When the GM stuff hit the fan, the first brand to go under was SAAB, calling in administrators whilst other units cried for government money to keep them going.

SAAB, it is true, had seen collapsing sales under GM - but for anyone who had ever driven a pre-GM SAAB the reason was simple. GM wanted the name but didn't want the cars. So it made GM cars, and stuck SAAB badges on them. Few people were fooled.

Down the road, Volvo was having similar problems under Ford - although not as bad. For all their bluster, it seems, US car makers simply don't understand individuality. Swedes don't understand conformity.

So whilst Aston Martin and Jaguar were plundered for their design cues for the rest of the Ford group, GM went the other way, and put an Opel Vectra behind a SAAB badge. Actually, that's a bit of an over-statement but not by much. Even the dashboard lost its character.

But not many people know that there is another Swedish car manufacturer. And even if they do know, few can say its name: Koenigsegg.

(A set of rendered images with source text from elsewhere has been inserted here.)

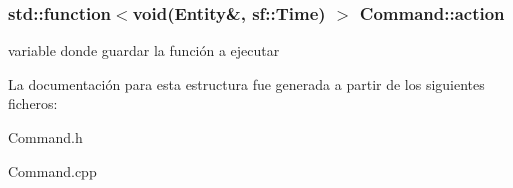 \subsubsection[{action}]{\setlength{\rightskip}{0pt plus 5cm}std\+::function$<$void({\bf Entity}\&, sf\+::\+Time) $>$ Command\+::action}\label{structCommand_ab4442395578bbfed1f3cebcb0923bec4}
variable donde guardar la función a ejecutar 

La documentación para esta estructura fue generada a partir de los siguientes ficheros\+:\begin{DoxyCompactItemize}
\item 
Command.\+h\item 
Command.\+cpp\end{DoxyCompactItemize}
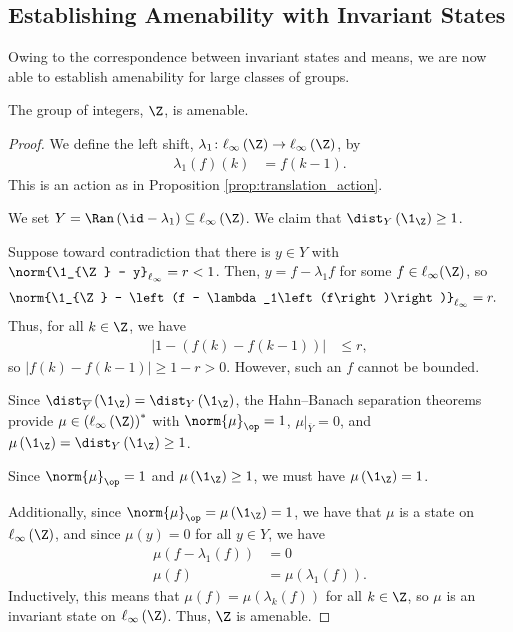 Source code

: \documentclass[10pt]{mypackage2}
\begin{document}
\subsection{Establishing Amenability with Invariant States}%
Owing to the correspondence between invariant states and means, we are now able to establish amenability for large classes of groups.
\begin{proposition}
  The group of integers, $\Z$, is amenable.
\end{proposition}
\begin{proof}
  We define the left shift, $\lambda_1\colon \ell_{\infty}\left(\Z\right) \rightarrow \ell_{\infty}\left(\Z\right)$, by
  \begin{align*}
    \lambda_1\left(f\right)\left(k\right) &= f\left(k-1\right).
  \end{align*}
  This is an action as in Proposition \ref{prop:translation_action}. \newline

  We set $Y = \Ran\left(\id - \lambda_1\right)\subseteq \ell_{\infty}\left(\Z\right)$. We claim that $\dist_{Y}\left(\1_{\Z}\right) \geq 1$.\newline

  Suppose toward contradiction that there is $y\in Y$ with $\norm{\1_{\Z} - y}_{\ell_{\infty}} = r < 1$. Then, $y = f - \lambda_1 f$ for some $f\in \ell_{\infty}(\Z)$, so
  \begin{align*}
    \norm{\1_{\Z} - \left(f - \lambda_1\left(f\right)\right)}_{\ell_{\infty}} &= r.
  \end{align*}
  Thus, for all $k\in\Z$, we have
  \begin{align*}
    \left\vert 1 - \left(f(k) - f(k-1)\right) \right\vert &\leq r,
  \end{align*}
  so $\left\vert f(k) - f\left(k-1\right) \right\vert \geq 1-r > 0$. However, such an $f$ cannot be bounded.\newline

  Since $\dist_{\overline{Y}}\left(\1_{\Z}\right) = \dist_{Y}\left(\1_{\Z}\right)$, the Hahn--Banach separation theorems provide $\mu\in \left(\ell_{\infty}\left(\Z\right)\right)^{\ast}$ with $\norm{\mu}_{\op} = 1$, $\mu|_{\overline{Y}} = 0$, and $\mu\left(\1_{\Z}\right) = \dist_{Y}\left(\1_{\Z}\right) \geq 1$.\newline

  Since $\norm{\mu}_{\op} = 1$ and $\mu\left(\1_{\Z}\right) \geq 1$, we must have $\mu\left(\1_{\Z}\right) = 1$.\newline

  Additionally, since $\norm{\mu}_{\op} = \mu\left(\1_{\Z}\right) = 1$, we have that $\mu$ is a state on $\ell_{\infty}\left(\Z\right)$, and since $\mu\left(y\right) = 0$ for all $y\in Y$, we have
  \begin{align*}
    \mu\left(f - \lambda_1\left(f\right)\right) &= 0\\
    \mu\left(f\right) &= \mu\left(\lambda_1\left(f\right)\right).
  \end{align*}
  Inductively, this means that $\mu\left(f\right) = \mu\left(\lambda_k\left(f\right)\right)$ for all $k\in \Z$, so $\mu$ is an invariant state on $\ell_{\infty}\left(\Z\right)$. Thus, $\Z$ is amenable.
\end{proof}
\end{document}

And of those even fewer will have ever seen one.

For Koenigsegg is so exotic, it makes Ferrari and Porsche look positively common.

News released today is that the European Investment Bank will finance Koenigsegg's takeover of SAAB with a loan guaranteed by the Swedish government. The money, GM says, will be enough to allow completion of new models in development.

Both GM and SAAB say it's a done deal - but so far Koenigsegg has kept quiet and it can't go ahead without a Court Order.

GM is glad to be rid of SAAB. Whether it actually makes any money from the sale is another matter - the primary objective was to stop the bleeding. SAAB sold less than 100,000 cars worldwide last year - only thirty for every employee. Its SUV - plunged into a massively overcrowded US market - has sold less than 2000 units and production has already stopped.

But over in Sweden, SAAB will be glad to be rid of GM and its parts bin.

Around the world, SAAB fans will be waiting to see if the new versions of the 9-5 were too far developed to be de-GM'd and for SAAB to put a bit of themselves back in, and waiting a little longer to see if Koenigsegg - which has a totally uncompromising attitude to design and engineering - will let SAAB have its head, at least a little.

The fact is that SAAB needs some serious weight behind it. Before the GM takeover, its amazing 9000 series shared a common platform with a large Fiat, the Renault 25 and the Alfa Romeo 64. All of them were large cars with startlingly good handling. The cost of developing the replacement for the 900 and 9000 series was just too great for SAAB to bear on its own. GM's strategic investment was welcome. That turned into total ownership - and control - and then it all started to go horribly wrong.